── EXERCISE MATERIAL

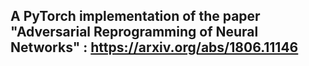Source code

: ## A PyTorch implementation of the paper "Adversarial Reprogramming of Neural Networks" : https://arxiv.org/abs/1806.11146
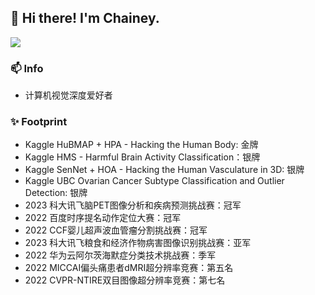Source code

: 
## 👋 Hi there! I'm Chainey.



[![](https://github-readme-stats.vercel.app/api?username=chaineypung&show_icons=true&theme=onedark)](https://github.com/anuraghazra/github-readme-stats)

### 📫 Info
* 计算机视觉深度爱好者


### ✨ Footprint
* Kaggle HuBMAP + HPA - Hacking the Human Body: 金牌
* Kaggle HMS - Harmful Brain Activity Classification：银牌
* Kaggle SenNet + HOA - Hacking the Human Vasculature in 3D: 银牌
* Kaggle UBC Ovarian Cancer Subtype Classification and Outlier Detection: 银牌
* 2023 科大讯飞脑PET图像分析和疾病预测挑战赛：冠军
* 2022 百度时序提名动作定位大赛：冠军
* 2022 CCF婴儿超声波血管瘤分割挑战赛：冠军
* 2023 科大讯飞粮食和经济作物病害图像识别挑战赛：亚军
* 2022 华为云阿尔茨海默症分类技术挑战赛：季军
* 2022 MICCAI偏头痛患者dMRI超分辨率竞赛：第五名
* 2022 CVPR-NTIRE双目图像超分辨率竞赛：第七名


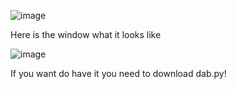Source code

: ![image](https://user-images.githubusercontent.com/88287407/182258179-5a3ad858-c9d9-462f-86c6-f6f8323a5447.png)

Here is the window what it looks like

![image](https://user-images.githubusercontent.com/88287407/182257171-cbdde82e-c68b-4abc-8263-8ea11ac87a0d.png)

If you want do have it you need to download dab.py!
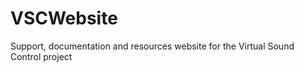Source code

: VSCWebsite
==========

Support, documentation and resources website for the Virtual Sound Control project
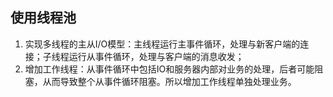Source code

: ## 使用线程池

1. 实现多线程的主从I/O模型：主线程运行主事件循环，处理与新客户端的连接；子线程运行从事件循环，处理与客户端的消息收发；
2. 增加工作线程：从事件循环中包括IO和服务器内部对业务的处理，后者可能阻塞，从而导致整个从事件循环阻塞。所以增加工作线程单独处理业务。

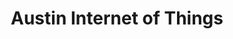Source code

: ---
state: TX
region: Austin
title: Austin Internet of Things
group_url: https://www.meetup.com/AustinIoT/
topics: [ iot ]
---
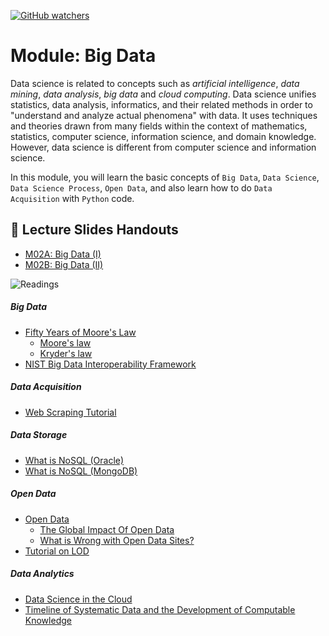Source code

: [![GitHub watchers](https://img.shields.io/badge/tulip--lab-Modern--Data--Science-brightgreen)](../README.md)


# Module: Big Data

Data science is related to concepts such as *artificial intelligence*, *data mining*, *data analysis*, *big data* and *cloud computing*. Data science unifies statistics, data analysis, informatics, and their related methods in order to "understand and analyze actual phenomena" with data. It uses techniques and theories drawn from many fields within the context of mathematics, statistics, computer science, information science, and domain knowledge. However, data science is different from computer science and information science. 

In this module, you will learn the basic concepts of `Big Data`, `Data Science`, `Data Science Process`, `Open Data`, and also learn how to do `Data Acquisition` with `Python` code.

## :notebook_with_decorative_cover: Lecture Slides Handouts

- [M02A: Big Data (I)](https://github.com/tulip-lab/handouts/blob/main/mds/SIT742M02A.pdf)  
- [M02B: Big Data (II)](https://github.com/tulip-lab/handouts/blob/main/mds/SIT742M02B.pdf)  

![Readings](https://img.shields.io/badge/MDS-Readings-red)

##### Big Data

- [Fifty Years of Moore's Law](https://doi.org/10.1109/TSM.2010.2096437)
  - [Moore's law](https://en.wikipedia.org/wiki/Moore%27s_law)
  - [Kryder's law](https://www.scientificamerican.com/article/kryders-law/)
- [NIST Big Data Interoperability Framework](https://www.nist.gov/itl/big-data-nist)


##### Data Acquisition

- [Web Scraping Tutorial](https://www.freecodecamp.org/news/web-scraping-python-tutorial-how-to-scrape-data-from-a-website/)

##### Data Storage

- [What is NoSQL (Oracle)](https://www.oracle.com/au/database/nosql/what-is-nosql/)
- [What is NoSQL (MongoDB)](https://www.mongodb.com/nosql-explained)

##### Open Data

- [Open Data](http://www.ted.com/talks/tim_berners_lee_the_year_open_data_went_worldwide/)
  - [The Global Impact Of Open Data](http://www.oreilly.com/data/free/the-global-impact-of-open-data.csp)
  - [What is Wrong with Open Data Sites?](https://blogs.scientificamerican.com/guest-blog/what-s-wrong-with-open-data-sites-and-how-we-can-fix-them/)
- [Tutorial on LOD](http://tomheath.com/slides/2009-02-austin-linkeddata-tutorial.pdf)

##### Data Analytics

- [Data Science in the Cloud](https://towardsdatascience.com/data-science-in-the-cloud-239b795a5792)
- [Timeline of Systematic Data and the Development of Computable Knowledge](https://www.wolframalpha.com/docs/timeline/computable-knowledge-history-6.html)

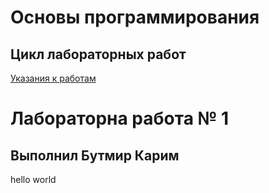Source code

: # Основы программирования
## Цикл лабораторных работ

[Указания к работам](resources/directions.md)

# Лабораторна работа № 1
## Выполнил Бутмир Карим

hello world

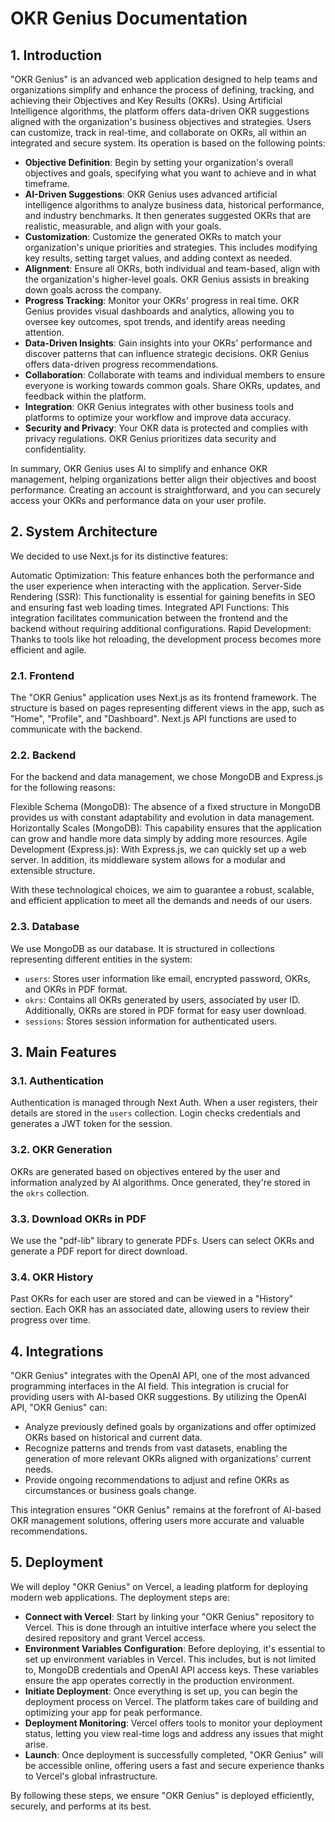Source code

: # OKR Genius Documentation

## 1. Introduction

"OKR Genius" is an advanced web application designed to help teams and organizations simplify and enhance the process of defining, tracking, and achieving their Objectives and Key Results (OKRs). Using Artificial Intelligence algorithms, the platform offers data-driven OKR suggestions aligned with the organization's business objectives and strategies. Users can customize, track in real-time, and collaborate on OKRs, all within an integrated and secure system. Its operation is based on the following points:

- **Objective Definition**: Begin by setting your organization's overall objectives and goals, specifying what you want to achieve and in what timeframe.
- **AI-Driven Suggestions**: OKR Genius uses advanced artificial intelligence algorithms to analyze business data, historical performance, and industry benchmarks. It then generates suggested OKRs that are realistic, measurable, and align with your goals.
- **Customization**: Customize the generated OKRs to match your organization's unique priorities and strategies. This includes modifying key results, setting target values, and adding context as needed.
- **Alignment**: Ensure all OKRs, both individual and team-based, align with the organization's higher-level goals. OKR Genius assists in breaking down goals across the company.
- **Progress Tracking**: Monitor your OKRs' progress in real time. OKR Genius provides visual dashboards and analytics, allowing you to oversee key outcomes, spot trends, and identify areas needing attention.
- **Data-Driven Insights**: Gain insights into your OKRs' performance and discover patterns that can influence strategic decisions. OKR Genius offers data-driven progress recommendations.
- **Collaboration**: Collaborate with teams and individual members to ensure everyone is working towards common goals. Share OKRs, updates, and feedback within the platform.
- **Integration**: OKR Genius integrates with other business tools and platforms to optimize your workflow and improve data accuracy.
- **Security and Privacy**: Your OKR data is protected and complies with privacy regulations. OKR Genius prioritizes data security and confidentiality.

In summary, OKR Genius uses AI to simplify and enhance OKR management, helping organizations better align their objectives and boost performance. Creating an account is straightforward, and you can securely access your OKRs and performance data on your user profile.

## 2. System Architecture
We decided to use Next.js for its distinctive features:

Automatic Optimization: This feature enhances both the performance and the user experience when interacting with the application.
Server-Side Rendering (SSR): This functionality is essential for gaining benefits in SEO and ensuring fast web loading times.
Integrated API Functions: This integration facilitates communication between the frontend and the backend without requiring additional configurations.
Rapid Development: Thanks to tools like hot reloading, the development process becomes more efficient and agile.
### 2.1. Frontend

The "OKR Genius" application uses Next.js as its frontend framework. The structure is based on pages representing different views in the app, such as "Home", "Profile", and "Dashboard". Next.js API functions are used to communicate with the backend.


### 2.2. Backend

For the backend and data management, we chose MongoDB and Express.js for the following reasons:

Flexible Schema (MongoDB): The absence of a fixed structure in MongoDB provides us with constant adaptability and evolution in data management.
Horizontally Scales (MongoDB): This capability ensures that the application can grow and handle more data simply by adding more resources.
Agile Development (Express.js): With Express.js, we can quickly set up a web server. In addition, its middleware system allows for a modular and extensible structure.

With these technological choices, we aim to guarantee a robust, scalable, and efficient application to meet all the demands and needs of our users.

### 2.3. Database

We use MongoDB as our database. It is structured in collections representing different entities in the system:

- `users`: Stores user information like email, encrypted password, OKRs, and OKRs in PDF format.
- `okrs`: Contains all OKRs generated by users, associated by user ID. Additionally, OKRs are stored in PDF format for easy user download.
- `sessions`: Stores session information for authenticated users.

## 3. Main Features

### 3.1. Authentication

Authentication is managed through Next Auth. When a user registers, their details are stored in the `users` collection. Login checks credentials and generates a JWT token for the session.

### 3.2. OKR Generation

OKRs are generated based on objectives entered by the user and information analyzed by AI algorithms. Once generated, they're stored in the `okrs` collection.

### 3.3. Download OKRs in PDF

We use the "pdf-lib" library to generate PDFs. Users can select OKRs and generate a PDF report for direct download.

### 3.4. OKR History

Past OKRs for each user are stored and can be viewed in a "History" section. Each OKR has an associated date, allowing users to review their progress over time.

## 4. Integrations

"OKR Genius" integrates with the OpenAI API, one of the most advanced programming interfaces in the AI field. This integration is crucial for providing users with AI-based OKR suggestions. By utilizing the OpenAI API, "OKR Genius" can:

- Analyze previously defined goals by organizations and offer optimized OKRs based on historical and current data.
- Recognize patterns and trends from vast datasets, enabling the generation of more relevant OKRs aligned with organizations' current needs.
- Provide ongoing recommendations to adjust and refine OKRs as circumstances or business goals change.

This integration ensures "OKR Genius" remains at the forefront of AI-based OKR management solutions, offering users more accurate and valuable recommendations.

## 5. Deployment

We will deploy "OKR Genius" on Vercel, a leading platform for deploying modern web applications. The deployment steps are:

- **Connect with Vercel**: Start by linking your "OKR Genius" repository to Vercel. This is done through an intuitive interface where you select the desired repository and grant Vercel access.
- **Environment Variables Configuration**: Before deploying, it's essential to set up environment variables in Vercel. This includes, but is not limited to, MongoDB credentials and OpenAI API access keys. These variables ensure the app operates correctly in the production environment.
- **Initiate Deployment**: Once everything is set up, you can begin the deployment process on Vercel. The platform takes care of building and optimizing your app for peak performance.
- **Deployment Monitoring**: Vercel offers tools to monitor your deployment status, letting you view real-time logs and address any issues that might arise.
- **Launch**: Once deployment is successfully completed, "OKR Genius" will be accessible online, offering users a fast and secure experience thanks to Vercel's global infrastructure.

By following these steps, we ensure "OKR Genius" is deployed efficiently, securely, and performs at its best.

────

## HOW TO COMPLETE THIS TASK:
Identify the lines in the records above that contain the word "current", then state how many there are and nothing more.

## EXPECTED ANSWER:
2